___ Data listing ___

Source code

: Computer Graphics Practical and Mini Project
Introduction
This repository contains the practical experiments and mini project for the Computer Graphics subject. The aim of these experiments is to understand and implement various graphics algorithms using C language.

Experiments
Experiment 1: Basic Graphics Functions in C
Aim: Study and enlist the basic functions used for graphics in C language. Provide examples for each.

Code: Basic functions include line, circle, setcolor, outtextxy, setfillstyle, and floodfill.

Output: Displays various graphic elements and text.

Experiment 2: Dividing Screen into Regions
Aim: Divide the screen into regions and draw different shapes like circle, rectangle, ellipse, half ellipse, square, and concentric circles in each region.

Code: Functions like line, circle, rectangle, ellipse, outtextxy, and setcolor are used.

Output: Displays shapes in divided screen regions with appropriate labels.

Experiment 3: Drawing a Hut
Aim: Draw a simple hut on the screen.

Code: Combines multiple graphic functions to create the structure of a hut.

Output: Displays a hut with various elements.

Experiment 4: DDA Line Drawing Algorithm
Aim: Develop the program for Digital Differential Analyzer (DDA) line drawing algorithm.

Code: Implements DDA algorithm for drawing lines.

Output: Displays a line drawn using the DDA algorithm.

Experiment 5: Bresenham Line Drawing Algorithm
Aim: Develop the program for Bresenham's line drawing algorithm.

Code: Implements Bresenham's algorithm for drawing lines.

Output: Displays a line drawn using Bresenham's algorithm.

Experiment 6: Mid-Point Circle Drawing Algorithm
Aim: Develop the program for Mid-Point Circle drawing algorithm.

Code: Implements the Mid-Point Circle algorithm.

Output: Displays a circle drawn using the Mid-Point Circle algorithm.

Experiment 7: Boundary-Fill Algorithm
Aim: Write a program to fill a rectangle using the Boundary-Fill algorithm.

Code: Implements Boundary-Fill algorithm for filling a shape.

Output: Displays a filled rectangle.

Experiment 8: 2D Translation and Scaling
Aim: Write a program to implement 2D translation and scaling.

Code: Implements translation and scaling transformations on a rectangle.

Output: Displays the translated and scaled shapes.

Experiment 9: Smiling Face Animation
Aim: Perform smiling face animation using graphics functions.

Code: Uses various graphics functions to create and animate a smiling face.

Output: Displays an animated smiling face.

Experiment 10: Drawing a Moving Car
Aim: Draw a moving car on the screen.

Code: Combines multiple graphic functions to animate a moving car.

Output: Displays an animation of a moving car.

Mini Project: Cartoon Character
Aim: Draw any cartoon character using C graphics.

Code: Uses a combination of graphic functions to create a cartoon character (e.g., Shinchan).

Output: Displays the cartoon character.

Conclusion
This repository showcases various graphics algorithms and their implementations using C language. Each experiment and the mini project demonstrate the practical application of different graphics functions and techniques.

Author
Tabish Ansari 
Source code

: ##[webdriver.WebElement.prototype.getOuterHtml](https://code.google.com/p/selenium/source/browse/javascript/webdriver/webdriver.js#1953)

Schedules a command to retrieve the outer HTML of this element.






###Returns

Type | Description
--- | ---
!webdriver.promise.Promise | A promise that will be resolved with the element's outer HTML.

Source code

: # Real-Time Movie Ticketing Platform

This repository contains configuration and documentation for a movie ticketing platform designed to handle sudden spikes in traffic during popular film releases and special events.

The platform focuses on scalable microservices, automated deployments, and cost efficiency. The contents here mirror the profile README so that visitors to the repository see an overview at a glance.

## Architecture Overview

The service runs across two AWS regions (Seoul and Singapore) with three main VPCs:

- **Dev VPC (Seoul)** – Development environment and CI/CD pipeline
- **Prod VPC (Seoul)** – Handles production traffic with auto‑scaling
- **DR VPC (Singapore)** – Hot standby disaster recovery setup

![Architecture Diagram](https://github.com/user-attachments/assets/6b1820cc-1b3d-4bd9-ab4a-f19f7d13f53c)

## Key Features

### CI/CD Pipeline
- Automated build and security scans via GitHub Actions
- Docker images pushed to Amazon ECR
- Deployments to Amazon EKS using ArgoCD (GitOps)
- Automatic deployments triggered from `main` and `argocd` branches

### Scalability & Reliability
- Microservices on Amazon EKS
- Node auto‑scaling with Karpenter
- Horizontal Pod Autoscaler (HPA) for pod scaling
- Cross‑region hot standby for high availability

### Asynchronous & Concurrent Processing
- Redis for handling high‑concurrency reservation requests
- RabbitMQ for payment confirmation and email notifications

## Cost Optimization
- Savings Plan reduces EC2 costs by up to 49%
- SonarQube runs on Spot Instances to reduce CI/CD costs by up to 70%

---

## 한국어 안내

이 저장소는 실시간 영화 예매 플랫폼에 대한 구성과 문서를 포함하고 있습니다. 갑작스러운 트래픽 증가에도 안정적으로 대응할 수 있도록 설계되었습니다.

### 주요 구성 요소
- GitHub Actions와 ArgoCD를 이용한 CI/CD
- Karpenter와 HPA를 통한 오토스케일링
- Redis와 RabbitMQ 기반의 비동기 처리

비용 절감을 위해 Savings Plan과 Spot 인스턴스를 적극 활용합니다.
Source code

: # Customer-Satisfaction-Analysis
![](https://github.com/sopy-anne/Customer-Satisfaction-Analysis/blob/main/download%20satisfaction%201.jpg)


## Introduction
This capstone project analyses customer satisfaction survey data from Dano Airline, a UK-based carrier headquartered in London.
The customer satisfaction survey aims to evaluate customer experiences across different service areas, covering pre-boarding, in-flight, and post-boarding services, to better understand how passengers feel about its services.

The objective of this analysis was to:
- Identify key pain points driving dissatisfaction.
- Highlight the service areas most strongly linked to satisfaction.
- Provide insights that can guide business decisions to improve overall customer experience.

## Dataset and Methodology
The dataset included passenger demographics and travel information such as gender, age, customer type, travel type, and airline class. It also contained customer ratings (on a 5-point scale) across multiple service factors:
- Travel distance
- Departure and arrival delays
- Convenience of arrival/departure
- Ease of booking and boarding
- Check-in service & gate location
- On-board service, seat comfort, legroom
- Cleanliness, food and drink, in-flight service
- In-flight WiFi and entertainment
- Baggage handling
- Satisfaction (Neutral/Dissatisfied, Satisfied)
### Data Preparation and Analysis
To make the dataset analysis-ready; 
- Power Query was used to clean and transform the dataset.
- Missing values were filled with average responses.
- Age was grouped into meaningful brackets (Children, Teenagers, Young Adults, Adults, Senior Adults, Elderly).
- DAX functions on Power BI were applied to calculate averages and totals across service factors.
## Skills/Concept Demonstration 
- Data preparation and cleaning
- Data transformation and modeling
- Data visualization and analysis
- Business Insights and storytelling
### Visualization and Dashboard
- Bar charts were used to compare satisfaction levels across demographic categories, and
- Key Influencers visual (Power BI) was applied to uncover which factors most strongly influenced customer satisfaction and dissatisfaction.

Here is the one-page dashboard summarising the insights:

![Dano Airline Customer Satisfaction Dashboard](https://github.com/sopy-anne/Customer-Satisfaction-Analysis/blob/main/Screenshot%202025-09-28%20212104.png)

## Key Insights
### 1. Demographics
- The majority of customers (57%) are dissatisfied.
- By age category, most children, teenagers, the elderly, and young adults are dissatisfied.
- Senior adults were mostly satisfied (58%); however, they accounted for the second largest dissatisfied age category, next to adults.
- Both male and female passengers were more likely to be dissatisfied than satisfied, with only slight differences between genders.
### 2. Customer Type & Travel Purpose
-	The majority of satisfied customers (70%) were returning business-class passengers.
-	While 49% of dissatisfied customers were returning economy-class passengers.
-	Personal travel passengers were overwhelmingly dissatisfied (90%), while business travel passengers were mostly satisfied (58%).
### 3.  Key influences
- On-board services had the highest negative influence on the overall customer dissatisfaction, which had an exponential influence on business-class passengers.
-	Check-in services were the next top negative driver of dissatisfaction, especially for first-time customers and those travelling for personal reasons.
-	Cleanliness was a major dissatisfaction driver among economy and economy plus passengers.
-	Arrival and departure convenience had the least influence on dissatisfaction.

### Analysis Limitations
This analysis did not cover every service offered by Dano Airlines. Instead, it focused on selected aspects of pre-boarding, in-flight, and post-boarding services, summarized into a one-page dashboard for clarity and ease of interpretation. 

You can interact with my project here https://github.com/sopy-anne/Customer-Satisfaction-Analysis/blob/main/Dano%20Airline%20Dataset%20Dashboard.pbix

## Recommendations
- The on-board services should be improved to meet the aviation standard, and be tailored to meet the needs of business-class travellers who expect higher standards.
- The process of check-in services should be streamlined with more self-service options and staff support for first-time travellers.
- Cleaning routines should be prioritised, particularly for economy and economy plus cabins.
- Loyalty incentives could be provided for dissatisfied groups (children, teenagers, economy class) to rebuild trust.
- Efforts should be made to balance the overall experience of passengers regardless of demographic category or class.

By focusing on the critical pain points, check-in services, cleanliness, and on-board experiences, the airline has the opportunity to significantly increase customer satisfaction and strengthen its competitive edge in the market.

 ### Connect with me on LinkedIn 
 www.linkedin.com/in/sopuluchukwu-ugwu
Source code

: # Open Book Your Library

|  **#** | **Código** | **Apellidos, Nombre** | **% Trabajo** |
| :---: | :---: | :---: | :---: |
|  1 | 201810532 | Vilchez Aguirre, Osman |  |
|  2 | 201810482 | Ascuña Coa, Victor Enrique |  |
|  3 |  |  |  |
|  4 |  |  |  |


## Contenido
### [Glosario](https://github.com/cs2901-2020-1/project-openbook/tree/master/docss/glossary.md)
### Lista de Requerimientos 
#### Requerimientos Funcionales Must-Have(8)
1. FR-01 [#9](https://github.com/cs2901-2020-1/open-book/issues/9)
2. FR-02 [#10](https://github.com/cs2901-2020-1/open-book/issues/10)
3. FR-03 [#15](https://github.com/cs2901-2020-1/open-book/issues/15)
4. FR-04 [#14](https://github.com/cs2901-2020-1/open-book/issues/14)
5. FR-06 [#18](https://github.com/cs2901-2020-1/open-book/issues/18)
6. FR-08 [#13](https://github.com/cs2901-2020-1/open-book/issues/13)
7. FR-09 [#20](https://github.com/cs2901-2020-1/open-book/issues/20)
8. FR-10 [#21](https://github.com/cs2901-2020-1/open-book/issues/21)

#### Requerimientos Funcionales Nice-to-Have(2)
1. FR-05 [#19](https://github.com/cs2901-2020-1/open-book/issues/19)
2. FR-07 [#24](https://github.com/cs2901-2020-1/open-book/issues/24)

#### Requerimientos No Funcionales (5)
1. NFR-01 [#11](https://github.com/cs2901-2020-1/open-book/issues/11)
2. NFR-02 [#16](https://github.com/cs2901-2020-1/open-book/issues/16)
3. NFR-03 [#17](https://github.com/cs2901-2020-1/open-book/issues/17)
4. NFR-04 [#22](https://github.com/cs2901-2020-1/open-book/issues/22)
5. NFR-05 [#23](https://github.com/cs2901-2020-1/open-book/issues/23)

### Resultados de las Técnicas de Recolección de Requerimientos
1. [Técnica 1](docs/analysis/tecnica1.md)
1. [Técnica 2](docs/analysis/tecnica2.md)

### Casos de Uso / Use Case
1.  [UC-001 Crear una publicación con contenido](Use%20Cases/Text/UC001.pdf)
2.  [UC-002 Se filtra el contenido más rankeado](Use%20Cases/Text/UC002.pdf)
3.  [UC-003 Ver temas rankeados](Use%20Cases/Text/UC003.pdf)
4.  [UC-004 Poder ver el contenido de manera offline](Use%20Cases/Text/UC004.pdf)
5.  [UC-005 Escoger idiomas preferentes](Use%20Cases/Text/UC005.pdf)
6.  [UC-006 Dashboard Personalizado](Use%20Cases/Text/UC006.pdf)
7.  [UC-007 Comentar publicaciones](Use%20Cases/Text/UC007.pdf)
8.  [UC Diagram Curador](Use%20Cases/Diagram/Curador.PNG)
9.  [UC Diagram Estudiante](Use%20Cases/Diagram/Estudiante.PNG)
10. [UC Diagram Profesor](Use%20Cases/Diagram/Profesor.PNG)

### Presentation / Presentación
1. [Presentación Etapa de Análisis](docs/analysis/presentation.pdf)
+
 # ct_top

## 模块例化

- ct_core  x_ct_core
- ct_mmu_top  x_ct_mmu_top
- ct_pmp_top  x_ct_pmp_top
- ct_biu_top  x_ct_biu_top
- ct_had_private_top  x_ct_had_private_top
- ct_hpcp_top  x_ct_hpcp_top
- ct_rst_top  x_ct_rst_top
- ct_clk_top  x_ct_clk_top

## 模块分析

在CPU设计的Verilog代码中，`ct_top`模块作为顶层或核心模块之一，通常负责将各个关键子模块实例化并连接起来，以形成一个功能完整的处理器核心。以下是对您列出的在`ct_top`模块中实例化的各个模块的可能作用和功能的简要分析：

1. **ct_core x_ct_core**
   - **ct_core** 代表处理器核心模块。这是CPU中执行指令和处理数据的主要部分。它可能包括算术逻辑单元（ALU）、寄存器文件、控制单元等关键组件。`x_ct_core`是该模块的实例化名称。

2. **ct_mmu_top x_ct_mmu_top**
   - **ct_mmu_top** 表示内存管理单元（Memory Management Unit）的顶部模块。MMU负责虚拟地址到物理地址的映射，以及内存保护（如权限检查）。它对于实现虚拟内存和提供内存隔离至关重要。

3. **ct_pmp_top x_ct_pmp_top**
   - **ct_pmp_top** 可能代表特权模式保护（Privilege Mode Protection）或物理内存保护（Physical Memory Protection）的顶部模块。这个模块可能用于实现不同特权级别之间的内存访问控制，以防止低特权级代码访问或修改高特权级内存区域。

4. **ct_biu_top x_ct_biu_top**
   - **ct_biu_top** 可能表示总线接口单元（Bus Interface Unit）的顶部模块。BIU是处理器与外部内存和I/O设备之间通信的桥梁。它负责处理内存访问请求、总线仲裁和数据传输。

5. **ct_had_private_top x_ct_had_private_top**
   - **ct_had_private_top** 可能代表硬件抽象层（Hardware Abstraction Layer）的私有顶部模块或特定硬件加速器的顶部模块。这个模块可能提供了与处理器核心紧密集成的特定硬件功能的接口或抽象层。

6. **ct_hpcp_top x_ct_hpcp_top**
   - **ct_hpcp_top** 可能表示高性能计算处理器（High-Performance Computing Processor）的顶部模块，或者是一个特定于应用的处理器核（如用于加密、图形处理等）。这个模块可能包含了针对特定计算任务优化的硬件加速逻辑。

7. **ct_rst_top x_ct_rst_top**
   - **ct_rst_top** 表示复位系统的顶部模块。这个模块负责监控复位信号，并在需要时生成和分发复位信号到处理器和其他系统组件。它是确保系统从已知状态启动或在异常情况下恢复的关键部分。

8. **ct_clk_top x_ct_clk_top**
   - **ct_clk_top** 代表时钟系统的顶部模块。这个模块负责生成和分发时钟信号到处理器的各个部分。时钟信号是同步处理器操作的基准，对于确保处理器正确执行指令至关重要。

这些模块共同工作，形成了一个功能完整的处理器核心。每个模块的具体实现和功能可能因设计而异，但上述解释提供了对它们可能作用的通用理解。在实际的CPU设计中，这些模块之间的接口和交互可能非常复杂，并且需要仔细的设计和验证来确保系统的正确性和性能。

___

Exercise objective:
Within the material above, transcribe exactly the lines that run from the line holding "Output: Displays various" through the line holding "Aim: Divide the".

Response area:
Output: Displays various graphic elements and text.

Experiment 2: Dividing Screen into Regions
Aim: Divide the screen into regions and draw different shapes like circle, rectangle, ellipse, half ellipse, square, and concentric circles in each region.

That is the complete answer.